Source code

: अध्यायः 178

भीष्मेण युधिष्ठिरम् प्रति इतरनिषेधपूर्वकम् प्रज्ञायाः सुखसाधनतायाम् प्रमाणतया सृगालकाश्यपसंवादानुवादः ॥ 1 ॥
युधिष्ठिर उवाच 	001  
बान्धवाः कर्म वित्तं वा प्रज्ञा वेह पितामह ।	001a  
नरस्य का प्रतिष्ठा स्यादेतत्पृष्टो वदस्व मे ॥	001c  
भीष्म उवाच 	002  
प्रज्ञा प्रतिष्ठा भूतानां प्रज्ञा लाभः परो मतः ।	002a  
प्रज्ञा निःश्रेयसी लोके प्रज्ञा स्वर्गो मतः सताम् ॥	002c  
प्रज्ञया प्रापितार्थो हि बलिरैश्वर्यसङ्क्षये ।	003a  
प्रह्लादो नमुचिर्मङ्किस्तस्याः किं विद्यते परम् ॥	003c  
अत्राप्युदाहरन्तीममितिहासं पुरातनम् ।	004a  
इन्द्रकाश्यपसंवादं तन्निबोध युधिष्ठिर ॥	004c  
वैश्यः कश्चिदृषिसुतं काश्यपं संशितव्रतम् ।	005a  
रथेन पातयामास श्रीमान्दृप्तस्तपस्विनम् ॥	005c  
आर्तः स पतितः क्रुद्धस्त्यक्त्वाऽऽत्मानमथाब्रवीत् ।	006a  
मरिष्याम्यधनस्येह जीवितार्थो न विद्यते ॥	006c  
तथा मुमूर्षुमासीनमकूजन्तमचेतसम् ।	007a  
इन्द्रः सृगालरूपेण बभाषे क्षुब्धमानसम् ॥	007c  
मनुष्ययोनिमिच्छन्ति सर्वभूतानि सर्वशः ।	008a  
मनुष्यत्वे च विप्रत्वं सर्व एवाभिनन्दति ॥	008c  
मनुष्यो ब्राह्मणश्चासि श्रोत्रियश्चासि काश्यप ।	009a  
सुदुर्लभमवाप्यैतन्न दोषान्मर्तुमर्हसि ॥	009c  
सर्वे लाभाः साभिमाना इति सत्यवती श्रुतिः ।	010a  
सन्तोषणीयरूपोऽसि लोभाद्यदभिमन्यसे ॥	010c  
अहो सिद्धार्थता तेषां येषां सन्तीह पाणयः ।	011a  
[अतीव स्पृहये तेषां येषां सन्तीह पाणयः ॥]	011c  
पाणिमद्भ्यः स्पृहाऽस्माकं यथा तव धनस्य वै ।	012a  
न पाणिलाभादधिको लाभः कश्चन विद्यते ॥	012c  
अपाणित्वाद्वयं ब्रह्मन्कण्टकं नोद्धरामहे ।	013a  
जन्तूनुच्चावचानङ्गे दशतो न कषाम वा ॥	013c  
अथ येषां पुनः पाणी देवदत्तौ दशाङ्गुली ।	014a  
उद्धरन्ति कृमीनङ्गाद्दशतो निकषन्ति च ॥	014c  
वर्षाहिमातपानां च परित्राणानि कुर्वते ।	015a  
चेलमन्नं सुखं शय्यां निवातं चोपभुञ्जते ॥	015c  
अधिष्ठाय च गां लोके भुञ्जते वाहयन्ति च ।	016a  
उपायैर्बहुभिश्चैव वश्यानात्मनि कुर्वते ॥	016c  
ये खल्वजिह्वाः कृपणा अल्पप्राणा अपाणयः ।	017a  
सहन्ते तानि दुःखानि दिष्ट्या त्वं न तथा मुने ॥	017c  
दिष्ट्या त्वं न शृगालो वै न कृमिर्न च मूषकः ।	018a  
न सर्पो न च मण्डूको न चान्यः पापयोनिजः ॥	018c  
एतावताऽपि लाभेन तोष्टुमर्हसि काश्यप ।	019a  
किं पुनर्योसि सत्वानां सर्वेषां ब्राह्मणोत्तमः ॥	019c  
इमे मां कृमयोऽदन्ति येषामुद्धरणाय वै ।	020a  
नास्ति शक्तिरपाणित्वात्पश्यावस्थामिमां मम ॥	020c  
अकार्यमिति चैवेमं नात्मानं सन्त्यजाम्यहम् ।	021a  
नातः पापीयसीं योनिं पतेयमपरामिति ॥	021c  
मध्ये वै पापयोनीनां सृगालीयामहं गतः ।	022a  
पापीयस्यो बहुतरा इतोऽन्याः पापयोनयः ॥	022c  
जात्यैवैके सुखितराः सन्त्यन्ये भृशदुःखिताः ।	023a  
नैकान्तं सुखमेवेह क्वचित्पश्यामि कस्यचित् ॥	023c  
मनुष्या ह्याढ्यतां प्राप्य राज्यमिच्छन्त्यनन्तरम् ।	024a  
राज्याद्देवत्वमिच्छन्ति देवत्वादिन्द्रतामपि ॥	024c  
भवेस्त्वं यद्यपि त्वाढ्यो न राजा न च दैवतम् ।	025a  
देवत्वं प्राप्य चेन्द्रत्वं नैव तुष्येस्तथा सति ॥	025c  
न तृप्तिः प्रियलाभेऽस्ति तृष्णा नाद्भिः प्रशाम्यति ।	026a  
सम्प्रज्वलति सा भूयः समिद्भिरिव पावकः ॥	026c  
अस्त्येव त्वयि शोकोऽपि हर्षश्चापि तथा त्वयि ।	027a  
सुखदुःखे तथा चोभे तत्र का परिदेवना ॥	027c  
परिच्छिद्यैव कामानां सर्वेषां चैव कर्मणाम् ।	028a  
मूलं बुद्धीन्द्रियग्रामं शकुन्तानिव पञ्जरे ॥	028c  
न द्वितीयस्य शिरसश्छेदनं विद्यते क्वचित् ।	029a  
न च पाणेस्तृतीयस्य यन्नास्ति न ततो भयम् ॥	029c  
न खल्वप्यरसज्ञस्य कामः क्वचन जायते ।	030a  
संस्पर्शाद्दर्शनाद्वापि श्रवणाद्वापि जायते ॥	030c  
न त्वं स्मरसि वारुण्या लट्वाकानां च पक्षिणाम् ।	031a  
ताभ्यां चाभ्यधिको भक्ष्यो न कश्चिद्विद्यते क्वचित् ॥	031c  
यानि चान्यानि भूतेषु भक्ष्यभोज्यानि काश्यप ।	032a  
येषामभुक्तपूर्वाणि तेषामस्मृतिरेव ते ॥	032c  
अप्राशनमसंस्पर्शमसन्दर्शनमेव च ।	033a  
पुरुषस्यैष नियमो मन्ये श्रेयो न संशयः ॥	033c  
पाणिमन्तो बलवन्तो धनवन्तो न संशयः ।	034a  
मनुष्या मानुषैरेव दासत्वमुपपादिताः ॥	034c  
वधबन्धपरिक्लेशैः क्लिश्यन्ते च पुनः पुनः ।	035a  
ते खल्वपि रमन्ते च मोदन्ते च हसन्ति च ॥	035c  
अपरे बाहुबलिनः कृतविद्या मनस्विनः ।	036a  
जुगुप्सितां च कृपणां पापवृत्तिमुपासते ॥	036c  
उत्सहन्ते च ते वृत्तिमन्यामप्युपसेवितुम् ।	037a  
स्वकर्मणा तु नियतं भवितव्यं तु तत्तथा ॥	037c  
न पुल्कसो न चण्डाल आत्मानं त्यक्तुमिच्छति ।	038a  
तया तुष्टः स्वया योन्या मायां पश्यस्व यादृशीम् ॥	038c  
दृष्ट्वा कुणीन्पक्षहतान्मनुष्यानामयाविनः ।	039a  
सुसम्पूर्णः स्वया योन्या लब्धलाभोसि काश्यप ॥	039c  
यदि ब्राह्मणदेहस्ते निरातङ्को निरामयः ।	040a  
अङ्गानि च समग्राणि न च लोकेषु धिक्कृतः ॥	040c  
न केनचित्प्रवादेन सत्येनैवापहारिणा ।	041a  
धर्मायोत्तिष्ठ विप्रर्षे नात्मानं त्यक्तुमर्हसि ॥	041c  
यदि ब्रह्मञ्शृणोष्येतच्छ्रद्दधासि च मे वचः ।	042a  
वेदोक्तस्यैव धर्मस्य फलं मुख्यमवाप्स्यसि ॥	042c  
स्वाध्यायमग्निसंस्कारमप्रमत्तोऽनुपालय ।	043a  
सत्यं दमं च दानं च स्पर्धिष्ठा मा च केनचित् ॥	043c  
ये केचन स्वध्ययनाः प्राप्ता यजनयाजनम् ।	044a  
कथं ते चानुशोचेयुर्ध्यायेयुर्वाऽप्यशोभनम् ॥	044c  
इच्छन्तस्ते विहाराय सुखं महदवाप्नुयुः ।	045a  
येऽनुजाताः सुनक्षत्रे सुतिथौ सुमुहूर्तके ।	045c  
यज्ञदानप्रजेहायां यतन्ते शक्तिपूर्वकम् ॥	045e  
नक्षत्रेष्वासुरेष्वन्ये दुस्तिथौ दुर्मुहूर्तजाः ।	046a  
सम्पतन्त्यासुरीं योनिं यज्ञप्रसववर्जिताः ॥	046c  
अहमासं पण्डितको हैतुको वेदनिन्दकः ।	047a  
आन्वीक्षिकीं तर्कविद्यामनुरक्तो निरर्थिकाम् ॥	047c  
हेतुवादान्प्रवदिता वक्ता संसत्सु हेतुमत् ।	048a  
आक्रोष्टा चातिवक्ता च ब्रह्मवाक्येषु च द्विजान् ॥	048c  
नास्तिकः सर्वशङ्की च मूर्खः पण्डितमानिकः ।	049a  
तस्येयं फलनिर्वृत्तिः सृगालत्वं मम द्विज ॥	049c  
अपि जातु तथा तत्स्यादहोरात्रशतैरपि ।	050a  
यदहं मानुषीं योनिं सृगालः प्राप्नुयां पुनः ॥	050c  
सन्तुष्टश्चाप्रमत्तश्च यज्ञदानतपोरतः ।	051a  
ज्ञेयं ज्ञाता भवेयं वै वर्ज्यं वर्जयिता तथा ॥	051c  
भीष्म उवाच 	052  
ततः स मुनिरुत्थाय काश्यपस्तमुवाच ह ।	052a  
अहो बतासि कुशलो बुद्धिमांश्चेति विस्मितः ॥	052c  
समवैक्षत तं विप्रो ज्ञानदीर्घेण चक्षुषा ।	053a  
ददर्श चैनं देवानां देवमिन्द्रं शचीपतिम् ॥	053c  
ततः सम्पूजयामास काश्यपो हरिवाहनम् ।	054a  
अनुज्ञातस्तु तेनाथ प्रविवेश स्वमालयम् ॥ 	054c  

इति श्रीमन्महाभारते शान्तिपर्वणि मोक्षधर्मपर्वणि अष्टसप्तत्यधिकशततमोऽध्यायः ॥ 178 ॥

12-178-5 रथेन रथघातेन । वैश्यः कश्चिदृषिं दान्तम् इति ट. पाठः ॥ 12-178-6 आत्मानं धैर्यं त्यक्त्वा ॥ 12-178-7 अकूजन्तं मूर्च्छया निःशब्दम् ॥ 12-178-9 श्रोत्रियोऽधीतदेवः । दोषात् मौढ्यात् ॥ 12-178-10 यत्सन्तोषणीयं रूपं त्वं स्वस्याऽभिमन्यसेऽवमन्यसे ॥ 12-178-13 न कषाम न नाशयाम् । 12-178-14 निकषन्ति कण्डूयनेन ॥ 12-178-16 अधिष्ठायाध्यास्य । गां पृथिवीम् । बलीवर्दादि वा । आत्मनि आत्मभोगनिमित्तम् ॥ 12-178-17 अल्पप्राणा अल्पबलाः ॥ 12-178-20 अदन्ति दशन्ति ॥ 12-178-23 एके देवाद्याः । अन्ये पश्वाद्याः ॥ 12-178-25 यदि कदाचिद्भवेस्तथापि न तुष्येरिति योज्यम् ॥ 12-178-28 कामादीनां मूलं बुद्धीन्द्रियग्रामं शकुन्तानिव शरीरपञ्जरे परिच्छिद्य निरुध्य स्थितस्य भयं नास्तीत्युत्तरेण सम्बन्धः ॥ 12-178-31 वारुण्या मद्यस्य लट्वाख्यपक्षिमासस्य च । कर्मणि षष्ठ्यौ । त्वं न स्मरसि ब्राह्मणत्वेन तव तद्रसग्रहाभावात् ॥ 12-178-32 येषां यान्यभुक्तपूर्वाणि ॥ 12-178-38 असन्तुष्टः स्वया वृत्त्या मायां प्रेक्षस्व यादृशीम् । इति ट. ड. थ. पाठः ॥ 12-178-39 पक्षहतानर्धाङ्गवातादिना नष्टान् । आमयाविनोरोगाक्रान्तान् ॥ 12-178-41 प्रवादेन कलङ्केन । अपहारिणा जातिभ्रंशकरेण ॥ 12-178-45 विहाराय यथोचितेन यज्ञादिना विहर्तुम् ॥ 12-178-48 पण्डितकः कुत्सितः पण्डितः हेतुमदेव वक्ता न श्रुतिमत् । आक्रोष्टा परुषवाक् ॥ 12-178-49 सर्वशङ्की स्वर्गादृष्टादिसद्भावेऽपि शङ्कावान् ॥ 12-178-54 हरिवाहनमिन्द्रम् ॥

═══

» **ASSIGNMENT**
Copy out only the lines above from the one with "अनुज्ञातस्तु तेनाथ प्रविवेश" to the one with "इति श्रीमन्महाभारते शान्तिपर्वणि", inclusive, exactly as they stand.

» **SOLUTION FOR THIS PROBLEM**
अनुज्ञातस्तु तेनाथ प्रविवेश स्वमालयम् ॥ 	054c  

इति श्रीमन्महाभारते शान्तिपर्वणि मोक्षधर्मपर्वणि अष्टसप्तत्यधिकशततमोऽध्यायः ॥ 178 ॥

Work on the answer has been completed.